Continued recovery of the US economy and more cautious budgeting by state officials - burned by overestimating revenues for several years - have brought about a rebound in the fiscal fortunes for 48 states that have been sagging since 2001. Personal and corporate income taxes, sales taxes, and capital gains on stock options are the sources of the newfound revenue.

But rather than rushing out to re-fund all the on-going programs they have had to slash over four years, or tackle long-term spending projects, most states are treating the current revenue boost as a momentary breath of fresh air rather than a new, prevailing wind.

Instead they plan funding for one-time-only projects like buildings or bridges, paying off debts or socking money away for anticipated shortfalls next year.

"The situation for the states right now is like a father who gets a long-awaited raise at the office, and then comes home and finds out his daughter just got accepted to Harvard," says Scott Pattison, executive director of the National Association of State Budget Officers.

Yet steady increases in costs of Medicaid, healthcare, education, and prisons continue to have states on edge.

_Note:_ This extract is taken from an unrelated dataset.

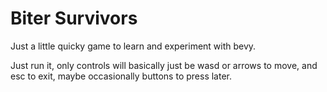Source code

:# Biter Survivors

Just a little quicky game to learn and experiment with bevy.

Just run it, only controls will basically just be wasd or arrows to move, and esc to exit, maybe occasionally buttons to press later.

Many are also wary that some of the boosts that have helped fuel the current turnaround, such as booming housing markets in several states, will bottom out.

"Revenue has turned around, but expenses are still tight and getting tighter," says Mr. Pattison. "Finance people are welcoming it with open arms. At the same time they feel it is probably not sustainable, and so are acting accordingly."

The list of reasons that revenue increases are "probably not sustainable," analysts say, includes volatile energy prices, low consumer-spending confidence, the economic drain of the Iraq war, and worries about a possible drop in housing prices.

"Over the past few years we've seen such huge equity increases in home values that people have felt comfortable and wealthy ... and so they buy things, which has helped fuel sales taxes," says Nick Jenny, fiscal analyst for the Rockefeller Center for Study of the States. "If that wealth effect declines because the housing market softens, states might no longer enjoy the same indirect effect on sales-tax revenues."

Idaho is particularly concerned about a housing bubble burst, since revenues for the current fiscal year have exceeded estimates by 10 percent.